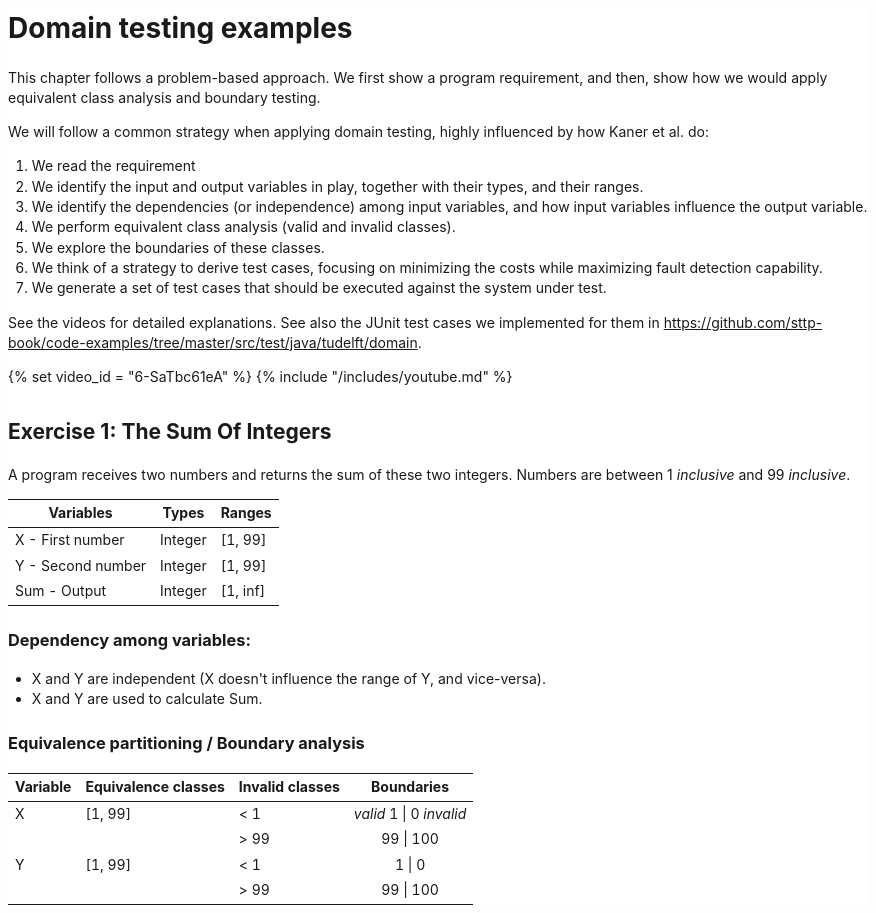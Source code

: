 # Domain testing examples

This chapter follows a problem-based approach. We first show a program requirement, and then, show how we would apply equivalent class analysis and boundary testing.

We will follow a common strategy when applying domain testing, highly influenced by how Kaner et al. do:

1. We read the requirement
2. We identify the input and output variables in play, together with their types, and their ranges.
3. We identify the dependencies (or independence) among input variables, and how input variables influence the output variable.
4. We perform equivalent class analysis (valid and invalid classes).
5. We explore the boundaries of these classes.
6. We think of a strategy to derive test cases, focusing on minimizing the costs while maximizing fault detection capability.
7. We generate a set of test cases that should be executed against the system under test.

See the videos for detailed explanations. See also the JUnit test cases we implemented for them in https://github.com/sttp-book/code-examples/tree/master/src/test/java/tudelft/domain.

{% set video_id = "6-SaTbc61eA" %}
{% include "/includes/youtube.md" %}

## Exercise 1: The Sum Of Integers

A program receives two numbers and returns the sum of these two integers. Numbers are between 1 *inclusive* and 99 *inclusive*.

| Variables         | Types     | Ranges    |
| ---               | ---       | ---       |
| X - First number  | Integer   | [1, 99]   |
| Y - Second number | Integer   | [1, 99]   |
| Sum - Output      | Integer   | [1, inf]  |

### Dependency among variables:

* X and Y are independent (X doesn't influence the range of Y, and vice-versa).
* X and Y are used to calculate Sum.

### Equivalence partitioning / Boundary analysis

| Variable  | Equivalence classes   | Invalid classes   | Boundaries    |
| ---       | ---                   | ---               | :---:         |
| X         | [1, 99]               | < 1               | *valid* 1 &#124; 0 *invalid*    |
|           |                       | > 99              | 99 &#124; 100 |
| Y         | [1, 99]               | < 1               | 1 &#124; 0    |
|           |                       | > 99              | 99 &#124; 100 |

EXERCISE AIM
Copy the lines above exactly. Do not include pictures.

TASK RESPONSE
Source code

: # Domain testing examples

This chapter follows a problem-based approach. We first show a program requirement, and then, show how we would apply equivalent class analysis and boundary testing.

We will follow a common strategy when applying domain testing, highly influenced by how Kaner et al. do:

1. We read the requirement
2. We identify the input and output variables in play, together with their types, and their ranges.
3. We identify the dependencies (or independence) among input variables, and how input variables influence the output variable.
4. We perform equivalent class analysis (valid and invalid classes).
5. We explore the boundaries of these classes.
6. We think of a strategy to derive test cases, focusing on minimizing the costs while maximizing fault detection capability.
7. We generate a set of test cases that should be executed against the system under test.

See the videos for detailed explanations. See also the JUnit test cases we implemented for them in https://github.com/sttp-book/code-examples/tree/master/src/test/java/tudelft/domain.

{% set video_id = "6-SaTbc61eA" %}
{% include "/includes/youtube.md" %}

## Exercise 1: The Sum Of Integers

A program receives two numbers and returns the sum of these two integers. Numbers are between 1 *inclusive* and 99 *inclusive*.

| Variables         | Types     | Ranges    |
| ---               | ---       | ---       |
| X - First number  | Integer   | [1, 99]   |
| Y - Second number | Integer   | [1, 99]   |
| Sum - Output      | Integer   | [1, inf]  |

### Dependency among variables:

* X and Y are independent (X doesn't influence the range of Y, and vice-versa).
* X and Y are used to calculate Sum.

### Equivalence partitioning / Boundary analysis

| Variable  | Equivalence classes   | Invalid classes   | Boundaries    |
| ---       | ---                   | ---               | :---:         |
| X         | [1, 99]               | < 1               | *valid* 1 &#124; 0 *invalid*    |
|           |                       | > 99              | 99 &#124; 100 |
| Y         | [1, 99]               | < 1               | 1 &#124; 0    |
|           |                       | > 99              | 99 &#124; 100 |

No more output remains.